- Data to process
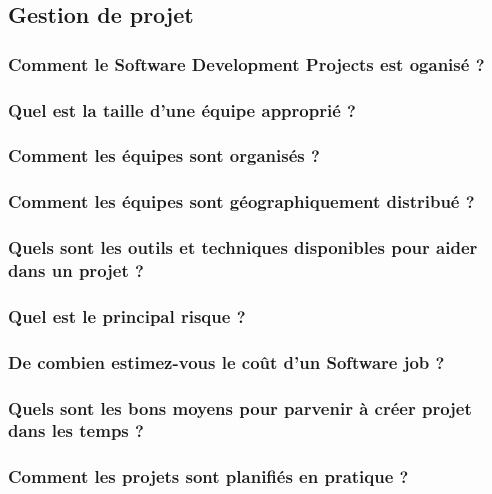 \subsection{Gestion de projet}

\subsubsection{Comment le Software Development Projects est oganisé ?}
\subsubsection{Quel est la taille d'une équipe approprié ?}
\subsubsection{Comment les équipes sont organisés ?}
\subsubsection{Comment les équipes sont géographiquement distribué ?}
\subsubsection{Quels sont les outils et techniques disponibles pour aider dans un projet ?}
\subsubsection{Quel est le principal risque ?}
\subsubsection{De combien estimez-vous le coût d'un Software job ?}
\subsubsection{Quels sont les bons moyens pour parvenir à créer projet dans les temps ?}
\subsubsection{Comment les projets sont planifiés en pratique ?}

- Problem to work on
For this answer, retype the lines from the start of the listing through the line that holds "équipes sont organisés", inclusive, exactly and without pictures.

- Response below
 \subsection{Gestion de projet}

\subsubsection{Comment le Software Development Projects est oganisé ?}
\subsubsection{Quel est la taille d'une équipe approprié ?}
\subsubsection{Comment les équipes sont organisés ?}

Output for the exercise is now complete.